[Saved data entries]
· · · · · · ·

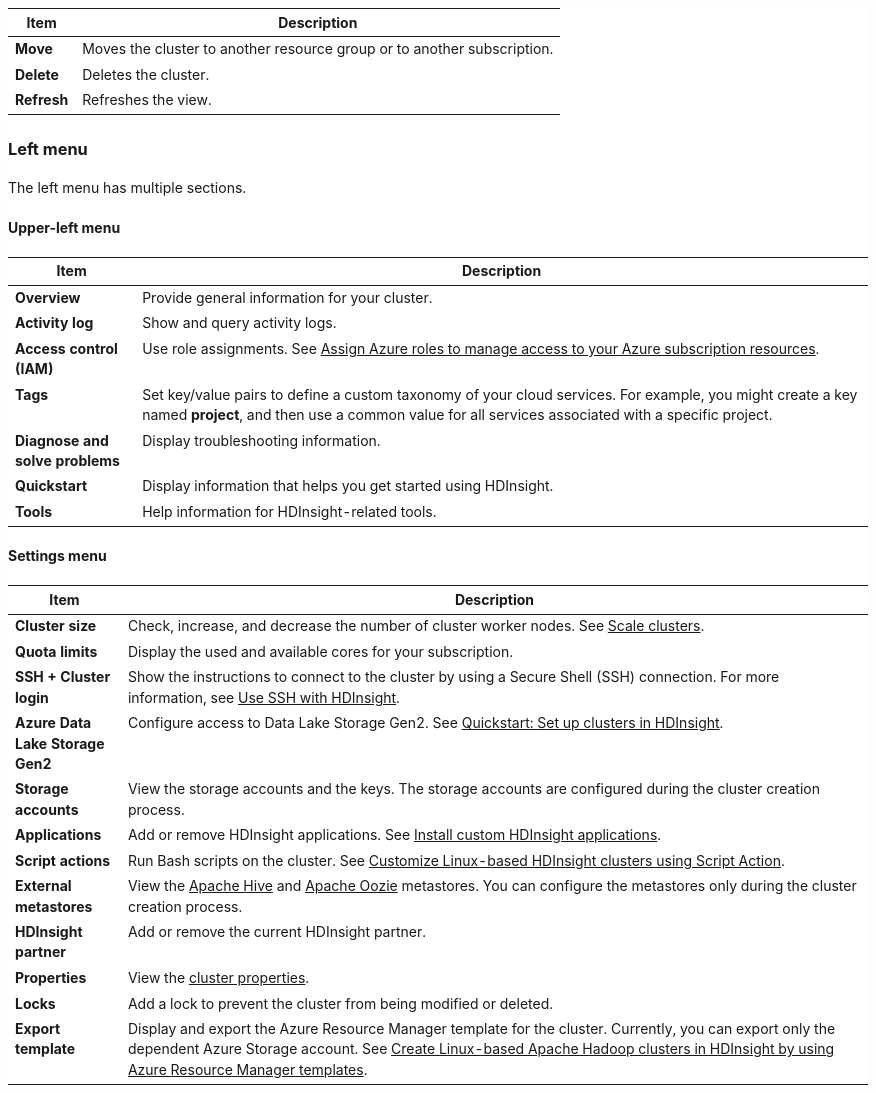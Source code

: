 | Item| Description |
|---|---|
|**Move**|Moves the cluster to another resource group or to another subscription.|
|**Delete**|Deletes the cluster. |
|**Refresh**|Refreshes the view.|

### Left menu

The left menu has multiple sections.

#### Upper-left menu

| Item| Description |
|---|---|
|**Overview**|Provide general information for your cluster.|
|**Activity log**|Show and query activity logs.|
|**Access control (IAM)**|Use role assignments. See [Assign Azure roles to manage access to your Azure subscription resources](../role-based-access-control/role-assignments-portal.yml).|
|**Tags**|Set key/value pairs to define a custom taxonomy of your cloud services. For example, you might create a key named **project**, and then use a common value for all services associated with a specific project.|
|**Diagnose and solve problems**|Display troubleshooting information.|
|**Quickstart**|Display information that helps you get started using HDInsight.|
|**Tools**|Help information for HDInsight-related tools.|

#### Settings menu  

| Item| Description |
|---|---|
|**Cluster size**|Check, increase, and decrease the number of cluster worker nodes. See [Scale clusters](hdinsight-administer-use-portal-linux.md#scale-clusters).|
|**Quota limits**|Display the used and available cores for your subscription.|
|**SSH + Cluster login**|Show the instructions to connect to the cluster by using a Secure Shell (SSH) connection. For more information, see [Use SSH with HDInsight](hdinsight-hadoop-linux-use-ssh-unix.md).|
|**Azure Data Lake Storage Gen2**|Configure access to Data Lake Storage Gen2. See [Quickstart: Set up clusters in HDInsight](./hdinsight-hadoop-use-data-lake-storage-gen2-portal.md).|
|**Storage accounts**|View the storage accounts and the keys. The storage accounts are configured during the cluster creation process.|
|**Applications**|Add or remove HDInsight applications. See [Install custom HDInsight applications](hdinsight-apps-install-custom-applications.md).|
|**Script actions**|Run Bash scripts on the cluster. See [Customize Linux-based HDInsight clusters using Script Action](hdinsight-hadoop-customize-cluster-linux.md).|
|**External metastores**|View the [Apache Hive](https://hive.apache.org/) and [Apache Oozie](https://oozie.apache.org/) metastores. You can configure the metastores only during the cluster creation process.|
|**HDInsight partner**|Add or remove the current HDInsight partner.|
|**Properties**|View the [cluster properties](#properties).|
|**Locks**|Add a lock to prevent the cluster from being modified or deleted.|
|**Export template**|Display and export the Azure Resource Manager template for the cluster. Currently, you can export only the dependent Azure Storage account. See [Create Linux-based Apache Hadoop clusters in HDInsight by using Azure Resource Manager templates](hdinsight-hadoop-create-linux-clusters-arm-templates.md).|
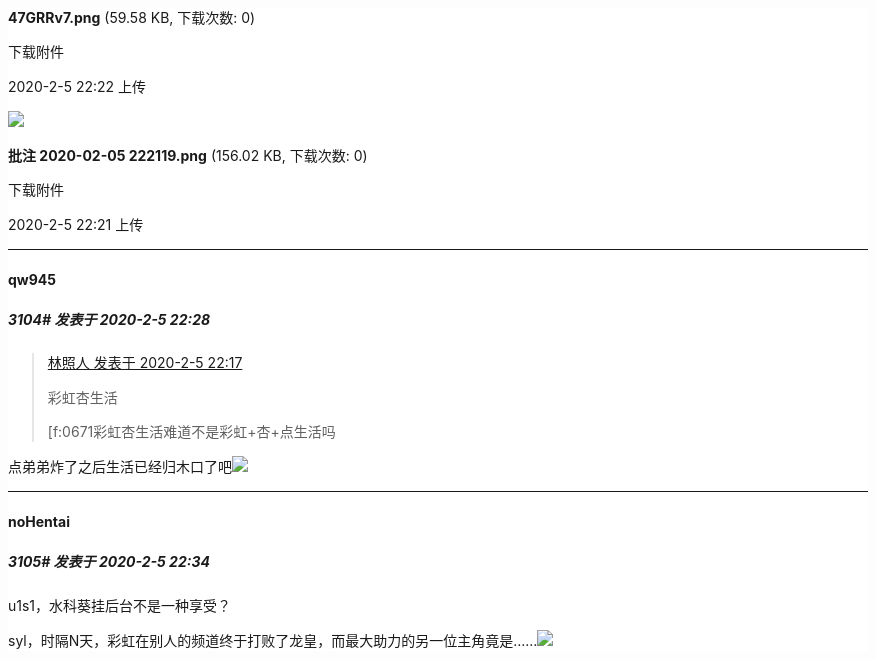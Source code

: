 
<strong>47GRRv7.png</strong> (59.58 KB, 下载次数: 0)

下载附件

2020-2-5 22:22 上传







<img src="https://img.saraba1st.com/forum/202002/05/222150bcb7zmbcb7nvam3z.png" referrerpolicy="no-referrer">


<strong>批注 2020-02-05 222119.png</strong> (156.02 KB, 下载次数: 0)

下载附件

2020-2-5 22:21 上传













-----

####  qw945  
##### 3104#       发表于 2020-2-5 22:28



<blockquote><a href="httphttps://bbs.saraba1st.com/2b/forum.php?mod=redirect&amp;goto=findpost&amp;pid=46336773&amp;ptid=1907975" target="_blank">林照人 发表于 2020-2-5 22:17</a>

彩虹杏生活

[f:0671彩虹杏生活难道不是彩虹+杏+点生活吗</blockquote>
点弟弟炸了之后生活已经归木口了吧<img src="https://static.saraba1st.com/image/smiley/face2017/067.png" referrerpolicy="no-referrer">







-----

####  noHentai  
##### 3105#       发表于 2020-2-5 22:34




u1s1，水科葵挂后台不是一种享受？

syl，时隔N天，彩虹在别人的频道终于打败了龙皇，而最大助力的另一位主角竟是……<img src="https://static.saraba1st.com/image/smiley/face2017/066.png" referrerpolicy="no-referrer">



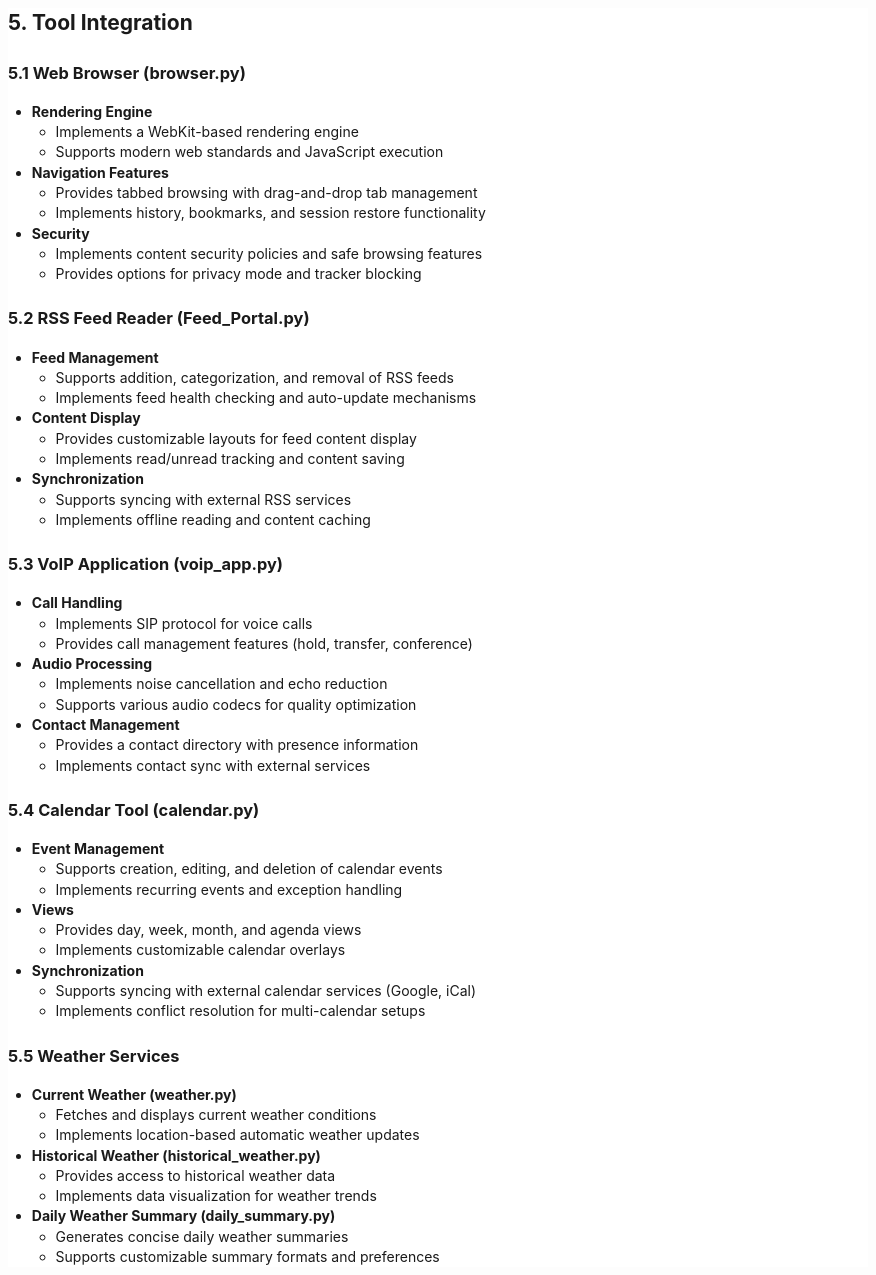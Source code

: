 ## 5. Tool Integration

### 5.1 Web Browser (browser.py)
- **Rendering Engine**
  - Implements a WebKit-based rendering engine
  - Supports modern web standards and JavaScript execution
- **Navigation Features**
  - Provides tabbed browsing with drag-and-drop tab management
  - Implements history, bookmarks, and session restore functionality
- **Security**
  - Implements content security policies and safe browsing features
  - Provides options for privacy mode and tracker blocking

### 5.2 RSS Feed Reader (Feed_Portal.py)
- **Feed Management**
  - Supports addition, categorization, and removal of RSS feeds
  - Implements feed health checking and auto-update mechanisms
- **Content Display**
  - Provides customizable layouts for feed content display
  - Implements read/unread tracking and content saving
- **Synchronization**
  - Supports syncing with external RSS services
  - Implements offline reading and content caching

### 5.3 VoIP Application (voip_app.py)
- **Call Handling**
  - Implements SIP protocol for voice calls
  - Provides call management features (hold, transfer, conference)
- **Audio Processing**
  - Implements noise cancellation and echo reduction
  - Supports various audio codecs for quality optimization
- **Contact Management**
  - Provides a contact directory with presence information
  - Implements contact sync with external services

### 5.4 Calendar Tool (calendar.py)
- **Event Management**
  - Supports creation, editing, and deletion of calendar events
  - Implements recurring events and exception handling
- **Views**
  - Provides day, week, month, and agenda views
  - Implements customizable calendar overlays
- **Synchronization**
  - Supports syncing with external calendar services (Google, iCal)
  - Implements conflict resolution for multi-calendar setups

### 5.5 Weather Services
- **Current Weather (weather.py)**
  - Fetches and displays current weather conditions
  - Implements location-based automatic weather updates
- **Historical Weather (historical_weather.py)**
  - Provides access to historical weather data
  - Implements data visualization for weather trends
- **Daily Weather Summary (daily_summary.py)**
  - Generates concise daily weather summaries
  - Supports customizable summary formats and preferences

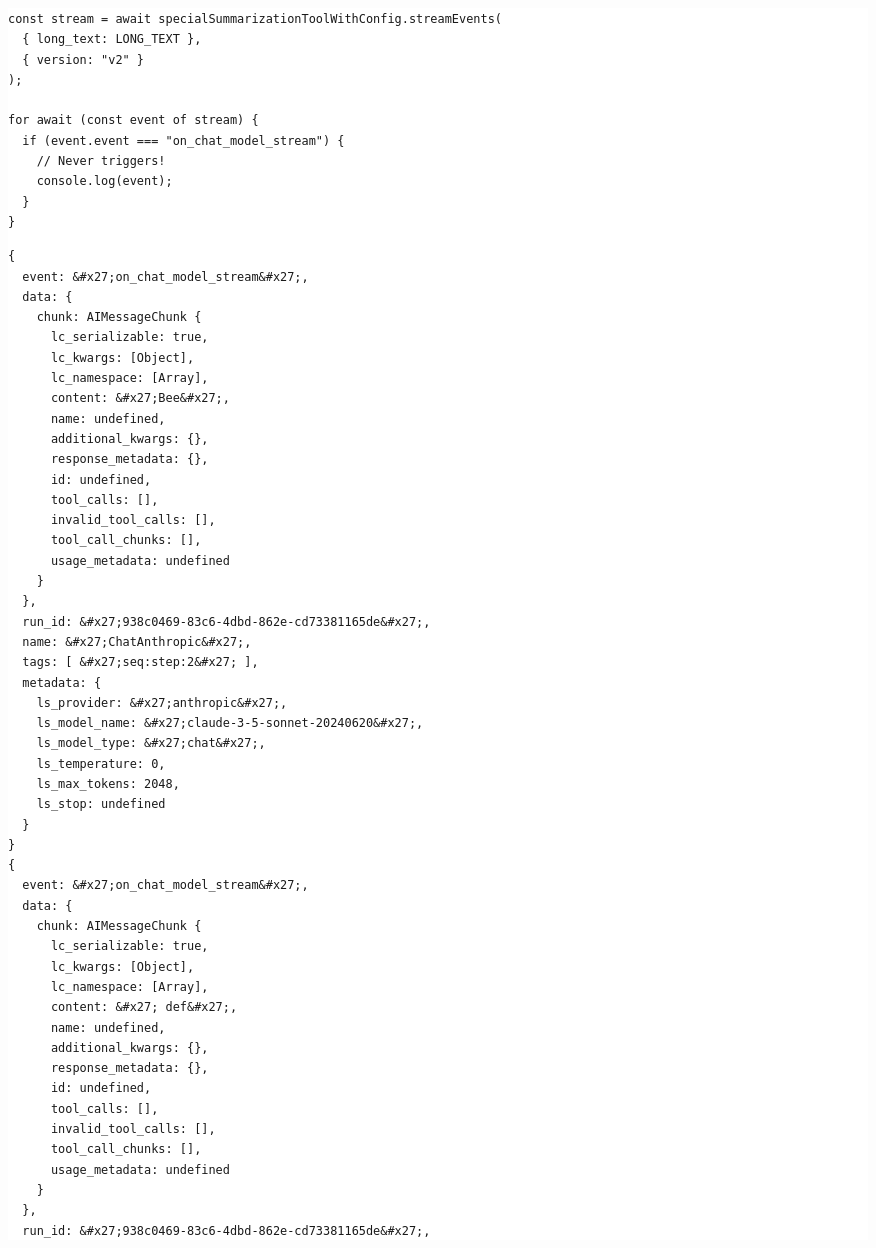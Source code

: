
```text
const stream = await specialSummarizationToolWithConfig.streamEvents(
  { long_text: LONG_TEXT },
  { version: "v2" }
);

for await (const event of stream) {
  if (event.event === "on_chat_model_stream") {
    // Never triggers!
    console.log(event);
  }
}

```

```text
{
  event: &#x27;on_chat_model_stream&#x27;,
  data: {
    chunk: AIMessageChunk {
      lc_serializable: true,
      lc_kwargs: [Object],
      lc_namespace: [Array],
      content: &#x27;Bee&#x27;,
      name: undefined,
      additional_kwargs: {},
      response_metadata: {},
      id: undefined,
      tool_calls: [],
      invalid_tool_calls: [],
      tool_call_chunks: [],
      usage_metadata: undefined
    }
  },
  run_id: &#x27;938c0469-83c6-4dbd-862e-cd73381165de&#x27;,
  name: &#x27;ChatAnthropic&#x27;,
  tags: [ &#x27;seq:step:2&#x27; ],
  metadata: {
    ls_provider: &#x27;anthropic&#x27;,
    ls_model_name: &#x27;claude-3-5-sonnet-20240620&#x27;,
    ls_model_type: &#x27;chat&#x27;,
    ls_temperature: 0,
    ls_max_tokens: 2048,
    ls_stop: undefined
  }
}
{
  event: &#x27;on_chat_model_stream&#x27;,
  data: {
    chunk: AIMessageChunk {
      lc_serializable: true,
      lc_kwargs: [Object],
      lc_namespace: [Array],
      content: &#x27; def&#x27;,
      name: undefined,
      additional_kwargs: {},
      response_metadata: {},
      id: undefined,
      tool_calls: [],
      invalid_tool_calls: [],
      tool_call_chunks: [],
      usage_metadata: undefined
    }
  },
  run_id: &#x27;938c0469-83c6-4dbd-862e-cd73381165de&#x27;,
```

· · · · · · ·

Once you find the line with "for your cluster.|" in the entries above, output it and each line after it up to and including the line with "configured during the cluster creation process.|", and nothing else.

|**Overview**|Provide general information for your cluster.|
|**Activity log**|Show and query activity logs.|
|**Access control (IAM)**|Use role assignments. See [Assign Azure roles to manage access to your Azure subscription resources](../role-based-access-control/role-assignments-portal.yml).|
|**Tags**|Set key/value pairs to define a custom taxonomy of your cloud services. For example, you might create a key named **project**, and then use a common value for all services associated with a specific project.|
|**Diagnose and solve problems**|Display troubleshooting information.|
|**Quickstart**|Display information that helps you get started using HDInsight.|
|**Tools**|Help information for HDInsight-related tools.|

#### Settings menu  

| Item| Description |
|---|---|
|**Cluster size**|Check, increase, and decrease the number of cluster worker nodes. See [Scale clusters](hdinsight-administer-use-portal-linux.md#scale-clusters).|
|**Quota limits**|Display the used and available cores for your subscription.|
|**SSH + Cluster login**|Show the instructions to connect to the cluster by using a Secure Shell (SSH) connection. For more information, see [Use SSH with HDInsight](hdinsight-hadoop-linux-use-ssh-unix.md).|
|**Azure Data Lake Storage Gen2**|Configure access to Data Lake Storage Gen2. See [Quickstart: Set up clusters in HDInsight](./hdinsight-hadoop-use-data-lake-storage-gen2-portal.md).|
|**Storage accounts**|View the storage accounts and the keys. The storage accounts are configured during the cluster creation process.|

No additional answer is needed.